Farm Household Models#
Economics textbooks typically present the decisions of firms in one set of chapters and the consumption decisions of households in separate chapters. In this artificial but useful dichotomy the firm organizes production and hires factors of production to maximize profits while households own the factors of production (and ownership shares in firms). Households earn incomes from supplying these factors to firms and use that income to purchase products from the firms. We treat these decisions as ‘separable’.
Many households are however simultaneously producers and consumers. They may operate small farms, garden plots, stores or other types of businesses, and at the same time sell or hire labor in the labor market.

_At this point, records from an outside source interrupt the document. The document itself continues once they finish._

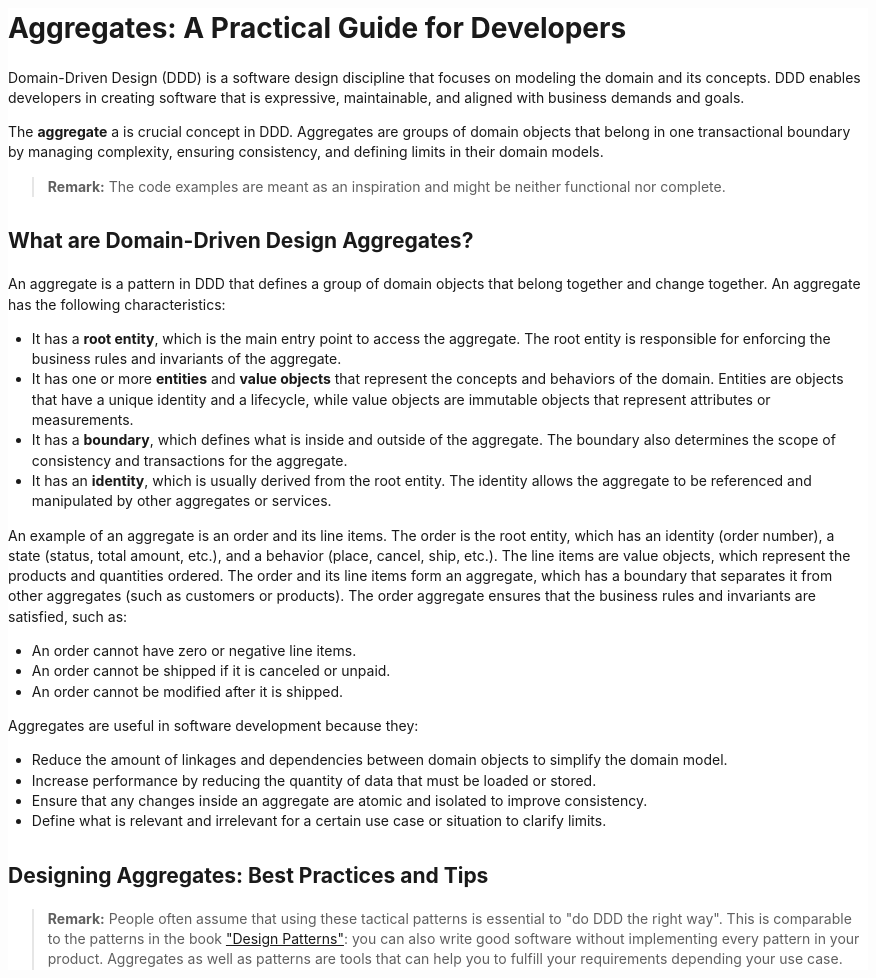 # Aggregates: A Practical Guide for Developers

Domain-Driven Design (DDD) is a software design discipline that focuses on modeling the domain and its concepts. DDD enables developers in creating software that is expressive, maintainable, and aligned with business demands and goals.

The **aggregate** a is crucial concept in DDD. Aggregates are groups of domain objects that belong in one transactional boundary by managing complexity, ensuring consistency, and defining limits in their domain models.

> **Remark:** The code examples are meant as an inspiration and might be neither functional nor complete.

## What are Domain-Driven Design Aggregates?

An aggregate is a pattern in DDD that defines a group of domain objects that belong together and change together. An aggregate has the following characteristics:

- It has a **root entity**, which is the main entry point to access the aggregate. The root entity is responsible for enforcing the business rules and invariants of the aggregate.
- It has one or more **entities** and **value objects** that represent the concepts and behaviors of the domain. Entities are objects that have a unique identity and a lifecycle, while value objects are immutable objects that represent attributes or measurements.
- It has a **boundary**, which defines what is inside and outside of the aggregate. The boundary also determines the scope of consistency and transactions for the aggregate.
- It has an **identity**, which is usually derived from the root entity. The identity allows the aggregate to be referenced and manipulated by other aggregates or services.

An example of an aggregate is an order and its line items. The order is the root entity, which has an identity (order number), a state (status, total amount, etc.), and a behavior (place, cancel, ship, etc.). The line items are value objects, which represent the products and quantities ordered. The order and its line items form an aggregate, which has a boundary that separates it from other aggregates (such as customers or products). The order aggregate ensures that the business rules and invariants are satisfied, such as:

- An order cannot have zero or negative line items.
- An order cannot be shipped if it is canceled or unpaid.
- An order cannot be modified after it is shipped.

Aggregates are useful in software development because they:

- Reduce the amount of linkages and dependencies between domain objects to simplify the domain model.
- Increase performance by reducing the quantity of data that must be loaded or stored.
- Ensure that any changes inside an aggregate are atomic and isolated to improve consistency.
- Define what is relevant and irrelevant for a certain use case or situation to clarify limits.

## Designing Aggregates: Best Practices and Tips

> **Remark:** People often assume that using these tactical patterns is essential to "do DDD the right way". This is comparable to the patterns in the book ["Design Patterns"](https://en.wikipedia.org/wiki/Design_Patterns): you can also write good software without implementing every pattern in your product.
> Aggregates as well as patterns are tools that can help you to fulfill your requirements depending your use case.
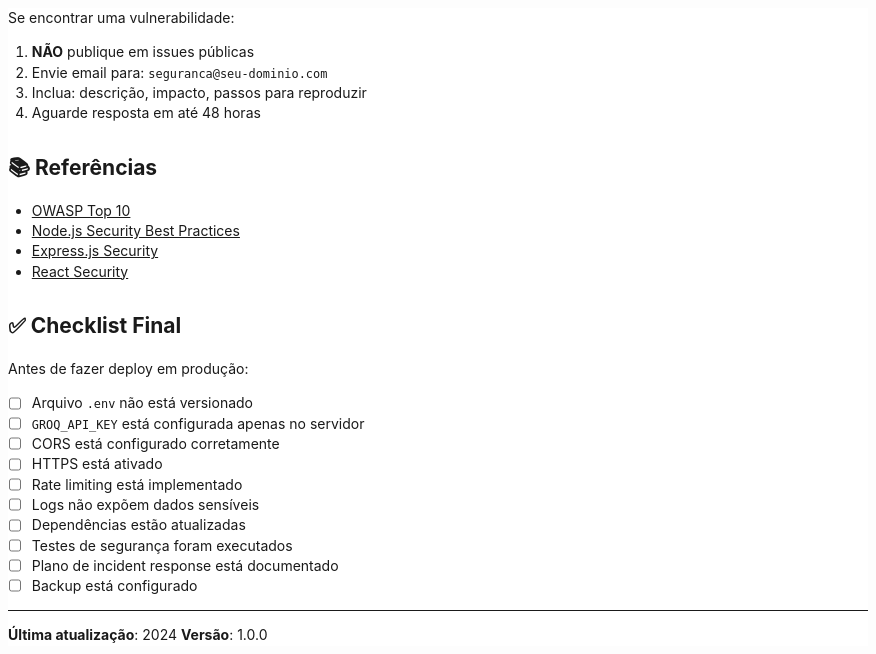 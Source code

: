 Se encontrar uma vulnerabilidade:

1. **NÃO** publique em issues públicas
2. Envie email para: `seguranca@seu-dominio.com`
3. Inclua: descrição, impacto, passos para reproduzir
4. Aguarde resposta em até 48 horas

## 📚 Referências

- [OWASP Top 10](https://owasp.org/www-project-top-ten/)
- [Node.js Security Best Practices](https://nodejs.org/en/docs/guides/security/)
- [Express.js Security](https://expressjs.com/en/advanced/best-practice-security.html)
- [React Security](https://react.dev/learn/security)

## ✅ Checklist Final

Antes de fazer deploy em produção:

- [ ] Arquivo `.env` não está versionado
- [ ] `GROQ_API_KEY` está configurada apenas no servidor
- [ ] CORS está configurado corretamente
- [ ] HTTPS está ativado
- [ ] Rate limiting está implementado
- [ ] Logs não expõem dados sensíveis
- [ ] Dependências estão atualizadas
- [ ] Testes de segurança foram executados
- [ ] Plano de incident response está documentado
- [ ] Backup está configurado

---

**Última atualização**: 2024
**Versão**: 1.0.0
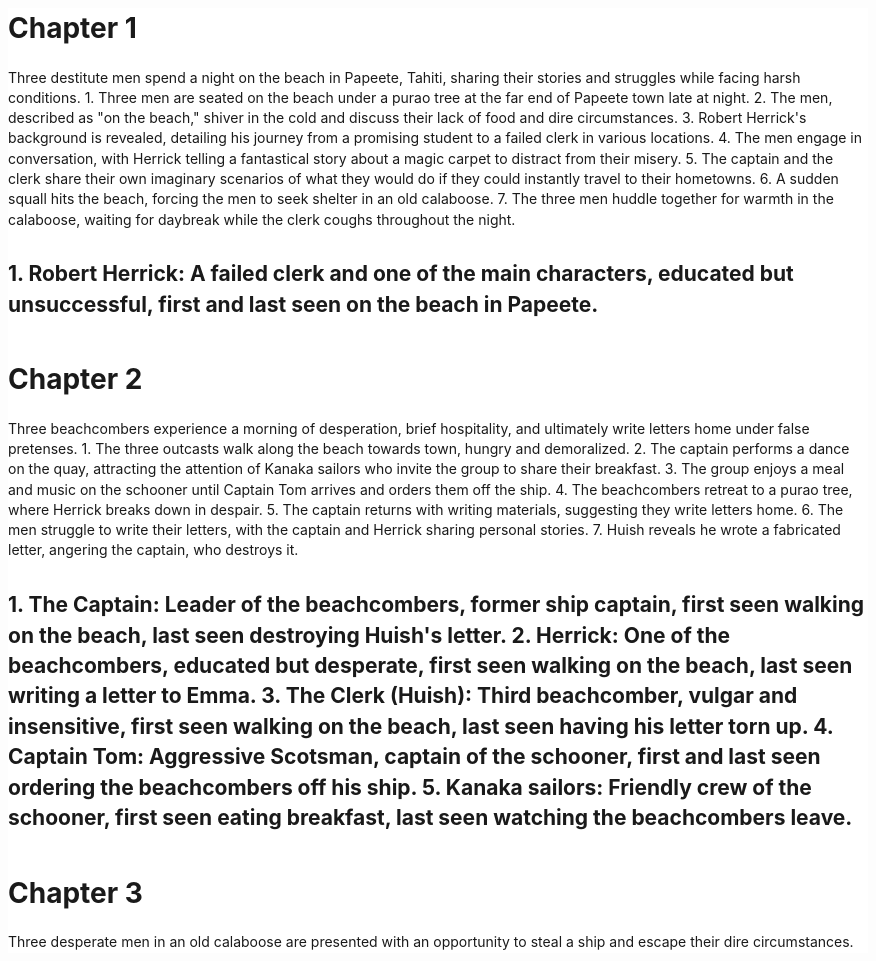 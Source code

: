 # Chapter 1
<synopsis>
Three destitute men spend a night on the beach in Papeete, Tahiti, sharing their stories and struggles while facing harsh conditions.
</synopsis>

<events>
1. Three men are seated on the beach under a purao tree at the far end of Papeete town late at night.
2. The men, described as "on the beach," shiver in the cold and discuss their lack of food and dire circumstances.
3. Robert Herrick's background is revealed, detailing his journey from a promising student to a failed clerk in various locations.
4. The men engage in conversation, with Herrick telling a fantastical story about a magic carpet to distract from their misery.
5. The captain and the clerk share their own imaginary scenarios of what they would do if they could instantly travel to their hometowns.
6. A sudden squall hits the beach, forcing the men to seek shelter in an old calaboose.
7. The three men huddle together for warmth in the calaboose, waiting for daybreak while the clerk coughs throughout the night.
</events>

<characters>1. Robert Herrick: A failed clerk and one of the main characters, educated but unsuccessful, first and last seen on the beach in Papeete.</characters>
----------------
# Chapter 2
<synopsis>
Three beachcombers experience a morning of desperation, brief hospitality, and ultimately write letters home under false pretenses.
</synopsis>

<events>
1. The three outcasts walk along the beach towards town, hungry and demoralized.
2. The captain performs a dance on the quay, attracting the attention of Kanaka sailors who invite the group to share their breakfast.
3. The group enjoys a meal and music on the schooner until Captain Tom arrives and orders them off the ship.
4. The beachcombers retreat to a purao tree, where Herrick breaks down in despair.
5. The captain returns with writing materials, suggesting they write letters home.
6. The men struggle to write their letters, with the captain and Herrick sharing personal stories.
7. Huish reveals he wrote a fabricated letter, angering the captain, who destroys it.
</events>

<characters>1. The Captain: Leader of the beachcombers, former ship captain, first seen walking on the beach, last seen destroying Huish's letter.
2. Herrick: One of the beachcombers, educated but desperate, first seen walking on the beach, last seen writing a letter to Emma.
3. The Clerk (Huish): Third beachcomber, vulgar and insensitive, first seen walking on the beach, last seen having his letter torn up.
4. Captain Tom: Aggressive Scotsman, captain of the schooner, first and last seen ordering the beachcombers off his ship.
5. Kanaka sailors: Friendly crew of the schooner, first seen eating breakfast, last seen watching the beachcombers leave.</characters>
----------------
# Chapter 3
<synopsis>
Three desperate men in an old calaboose are presented with an opportunity to steal a ship and escape their dire circumstances.
</synopsis>
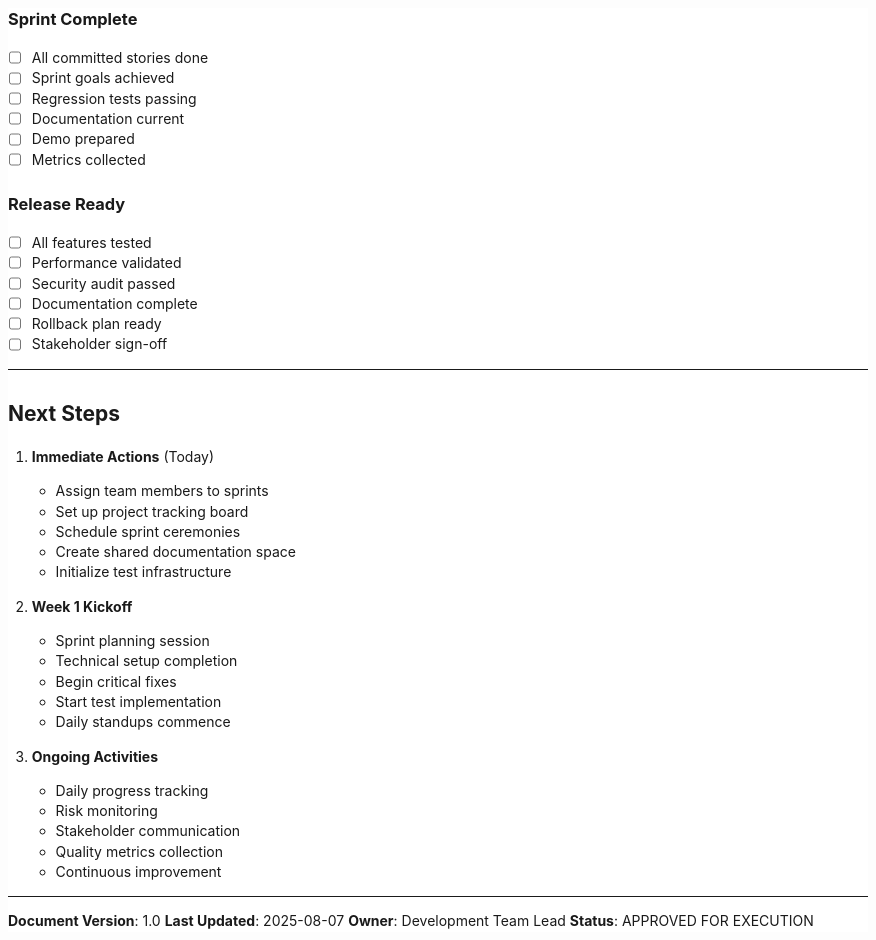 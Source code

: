 ### Sprint Complete
- [ ] All committed stories done
- [ ] Sprint goals achieved
- [ ] Regression tests passing
- [ ] Documentation current
- [ ] Demo prepared
- [ ] Metrics collected

### Release Ready
- [ ] All features tested
- [ ] Performance validated
- [ ] Security audit passed
- [ ] Documentation complete
- [ ] Rollback plan ready
- [ ] Stakeholder sign-off

---

## Next Steps

1. **Immediate Actions** (Today)
   - Assign team members to sprints
   - Set up project tracking board
   - Schedule sprint ceremonies
   - Create shared documentation space
   - Initialize test infrastructure

2. **Week 1 Kickoff**
   - Sprint planning session
   - Technical setup completion
   - Begin critical fixes
   - Start test implementation
   - Daily standups commence

3. **Ongoing Activities**
   - Daily progress tracking
   - Risk monitoring
   - Stakeholder communication
   - Quality metrics collection
   - Continuous improvement

---

**Document Version**: 1.0
**Last Updated**: 2025-08-07
**Owner**: Development Team Lead
**Status**: APPROVED FOR EXECUTION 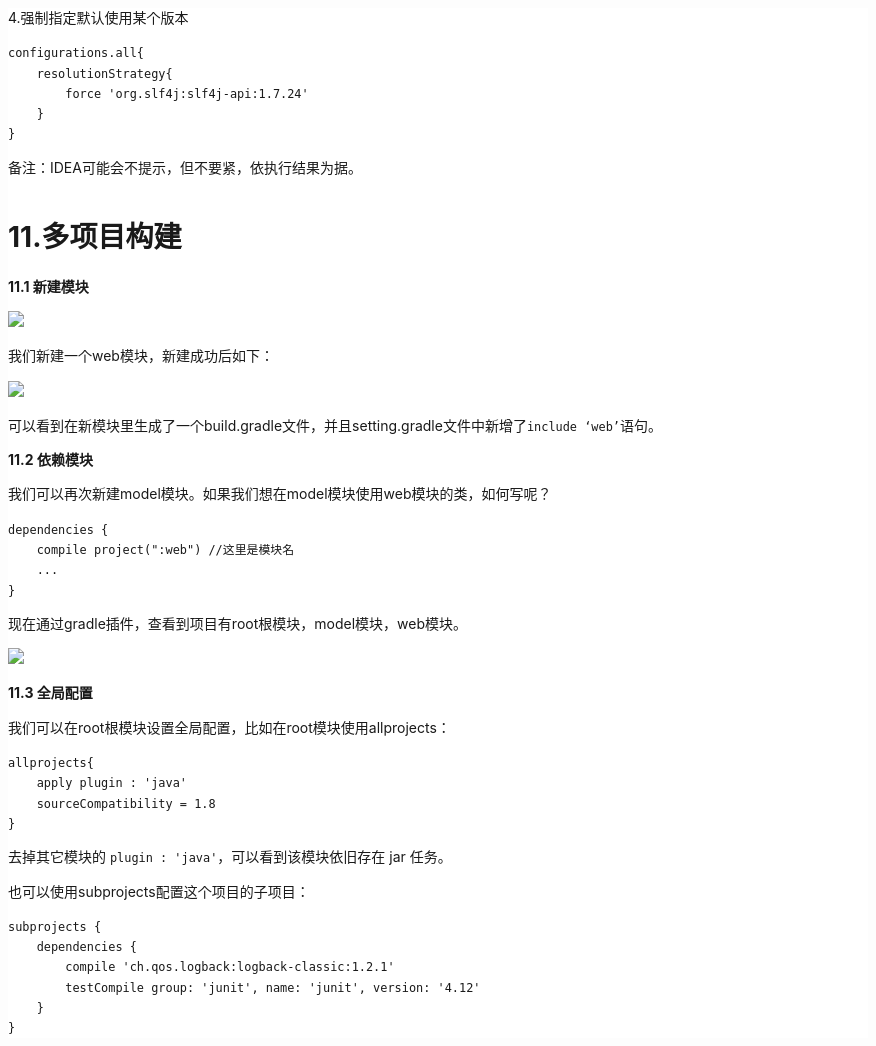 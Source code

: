 4.强制指定默认使用某个版本

```
configurations.all{
    resolutionStrategy{
        force 'org.slf4j:slf4j-api:1.7.24'
    }
}
```

备注：IDEA可能会不提示，但不要紧，依执行结果为据。

# 11.多项目构建

**11.1 新建模块**

![](/Users/yueshutong/Downloads/md/2018/LOCAL/20181102Gradle构建工具从入门到精通IDEA/1136672-20181102213007677-1384617363.png)

我们新建一个web模块，新建成功后如下：

![](/Users/yueshutong/Downloads/md/2018/LOCAL/20181102Gradle构建工具从入门到精通IDEA/1136672-20181102213023255-1116100972.png)

可以看到在新模块里生成了一个build.gradle文件，并且setting.gradle文件中新增了`include ‘web’`语句。

**11.2 依赖模块**

我们可以再次新建model模块。如果我们想在model模块使用web模块的类，如何写呢？

```
dependencies {
    compile project(":web")	//这里是模块名
    ...
}
```

现在通过gradle插件，查看到项目有root根模块，model模块，web模块。

![](/Users/yueshutong/Downloads/md/2018/LOCAL/20181102Gradle构建工具从入门到精通IDEA/1136672-20181102213041077-720076175.png)

**11.3 全局配置**

我们可以在root根模块设置全局配置，比如在root模块使用allprojects：

```
allprojects{
    apply plugin : 'java'
    sourceCompatibility = 1.8
}
```

去掉其它模块的 `plugin : 'java'`，可以看到该模块依旧存在 jar 任务。

也可以使用subprojects配置这个项目的子项目：

```
subprojects {
    dependencies {
        compile 'ch.qos.logback:logback-classic:1.2.1'
        testCompile group: 'junit', name: 'junit', version: '4.12'
    }
}
```

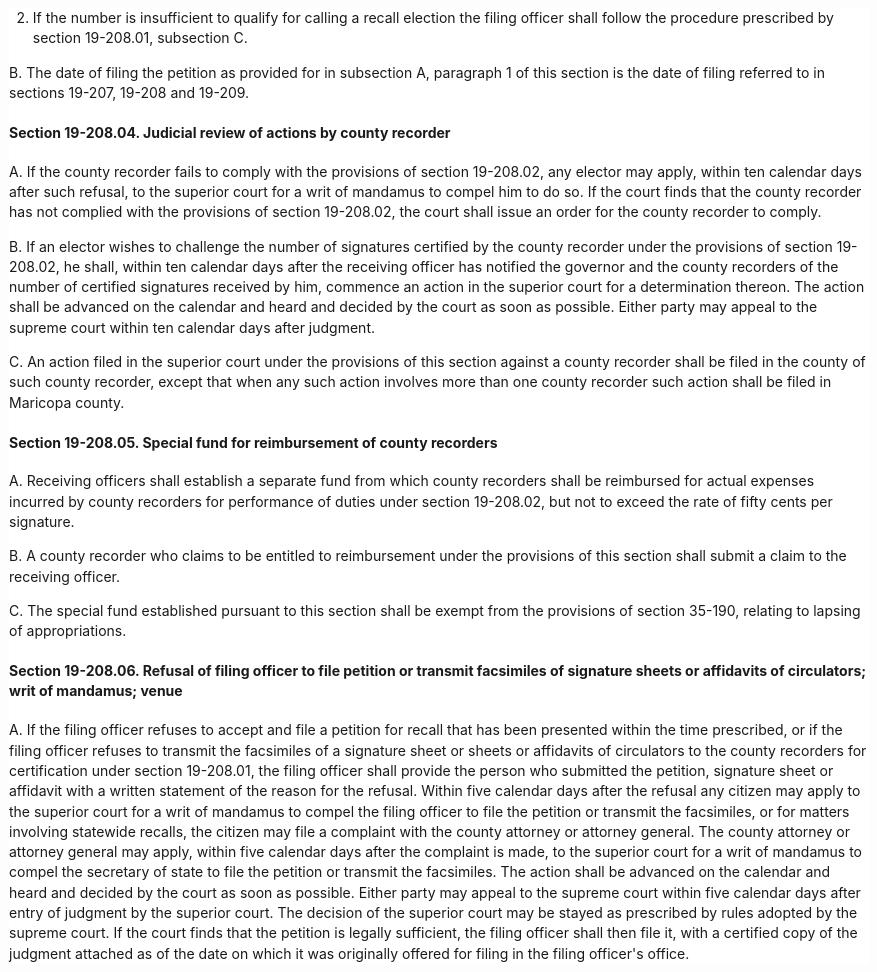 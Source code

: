 2. If the number is insufficient to qualify for calling a recall election the filing officer shall follow the procedure prescribed by section 19-208.01, subsection C.

B. The date of filing the petition as provided for in subsection A, paragraph 1 of this section is the date of filing referred to in sections 19-207, 19-208 and 19-209.

#### Section 19-208.04. Judicial review of actions by county recorder

A. If the county recorder fails to comply with the provisions of section 19-208.02, any elector may apply, within ten calendar days after such refusal, to the superior court for a writ of mandamus to compel him to do so. If the court finds that the county recorder has not complied with the provisions of section 19-208.02, the court shall issue an order for the county recorder to comply.

B. If an elector wishes to challenge the number of signatures certified by the county recorder under the provisions of section 19-208.02, he shall, within ten calendar days after the receiving officer has notified the governor and the county recorders of the number of certified signatures received by him, commence an action in the superior court for a determination thereon. The action shall be advanced on the calendar and heard and decided by the court as soon as possible. Either party may appeal to the supreme court within ten calendar days after judgment.

C. An action filed in the superior court under the provisions of this section against a county recorder shall be filed in the county of such county recorder, except that when any such action involves more than one county recorder such action shall be filed in Maricopa county.

#### Section 19-208.05. Special fund for reimbursement of county recorders

A. Receiving officers shall establish a separate fund from which county recorders shall be reimbursed for actual expenses incurred by county recorders for performance of duties under section 19-208.02, but not to exceed the rate of fifty cents per signature.

B. A county recorder who claims to be entitled to reimbursement under the provisions of this section shall submit a claim to the receiving officer.

C. The special fund established pursuant to this section shall be exempt from the provisions of section 35-190, relating to lapsing of appropriations.

#### Section 19-208.06. Refusal of filing officer to file petition or transmit facsimiles of signature sheets or affidavits of circulators; writ of mandamus; venue

A. If the filing officer refuses to accept and file a petition for recall that has been presented within the time prescribed, or if the filing officer refuses to transmit the facsimiles of a signature sheet or sheets or affidavits of circulators to the county recorders for certification under section 19-208.01, the filing officer shall provide the person who submitted the petition, signature sheet or affidavit with a written statement of the reason for the refusal. Within five calendar days after the refusal any citizen may apply to the superior court for a writ of mandamus to compel the filing officer to file the petition or transmit the facsimiles, or for matters involving statewide recalls, the citizen may file a complaint with the county attorney or attorney general. The county attorney or attorney general may apply, within five calendar days after the complaint is made, to the superior court for a writ of mandamus to compel the secretary of state to file the petition or transmit the facsimiles. The action shall be advanced on the calendar and heard and decided by the court as soon as possible. Either party may appeal to the supreme court within five calendar days after entry of judgment by the superior court. The decision of the superior court may be stayed as prescribed by rules adopted by the supreme court. If the court finds that the petition is legally sufficient, the filing officer shall then file it, with a certified copy of the judgment attached as of the date on which it was originally offered for filing in the filing officer's office.

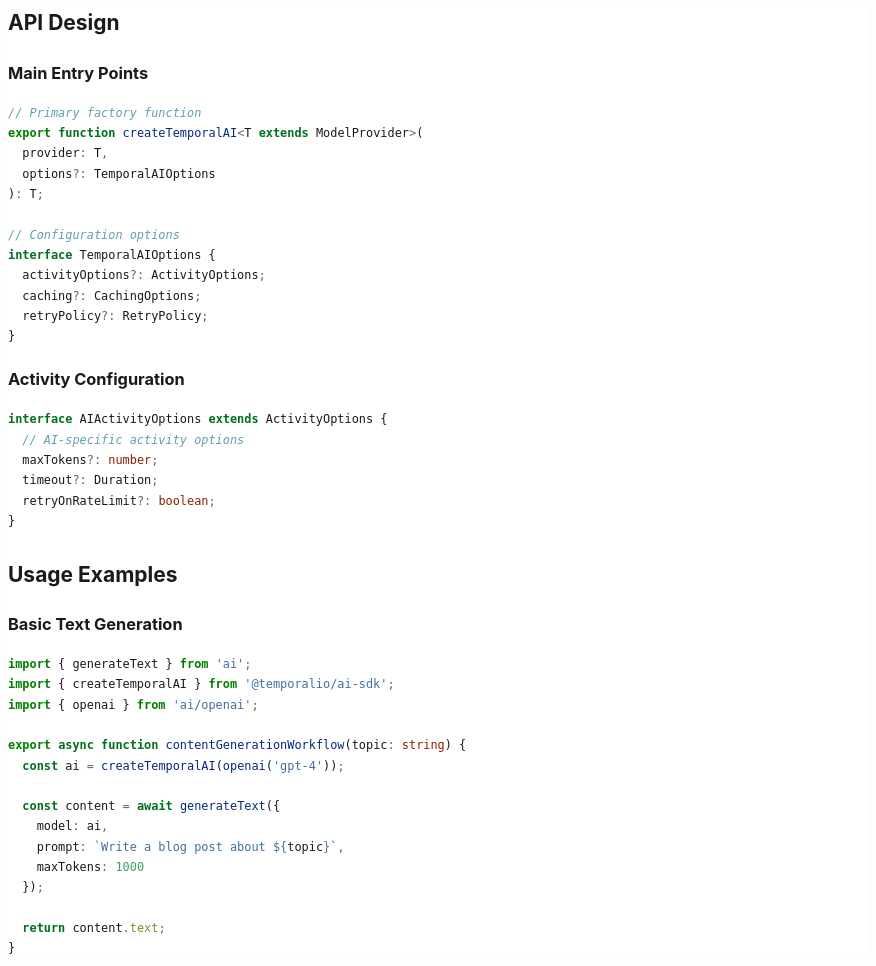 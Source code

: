 ## API Design

### Main Entry Points

```typescript
// Primary factory function
export function createTemporalAI<T extends ModelProvider>(
  provider: T,
  options?: TemporalAIOptions
): T;

// Configuration options
interface TemporalAIOptions {
  activityOptions?: ActivityOptions;
  caching?: CachingOptions;
  retryPolicy?: RetryPolicy;
}
```

### Activity Configuration

```typescript
interface AIActivityOptions extends ActivityOptions {
  // AI-specific activity options
  maxTokens?: number;
  timeout?: Duration;
  retryOnRateLimit?: boolean;
}
```

## Usage Examples

### Basic Text Generation

```typescript
import { generateText } from 'ai';
import { createTemporalAI } from '@temporalio/ai-sdk';
import { openai } from 'ai/openai';

export async function contentGenerationWorkflow(topic: string) {
  const ai = createTemporalAI(openai('gpt-4'));
  
  const content = await generateText({
    model: ai,
    prompt: `Write a blog post about ${topic}`,
    maxTokens: 1000
  });
  
  return content.text;
}
```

In fact a large literature suggests that one defining characteristic of developing countries labor markets is the large fraction of its labor force that are self-employed ‘own account’ workers, many of whom run small businesses alongside wage labor jobs (Gollin, 2008).
Here we offer stylized representations of the so called ‘farm household model’ or ‘agricultural household model’ (Singh, Squire, Strauss, 1986). In these models the household acts both as a consumption unit, maximizing utility over consumption and ‘leisure’ choices as well as a production unit, deciding how much labor and other factors to allocate to the the household farm or business, and how much to the market.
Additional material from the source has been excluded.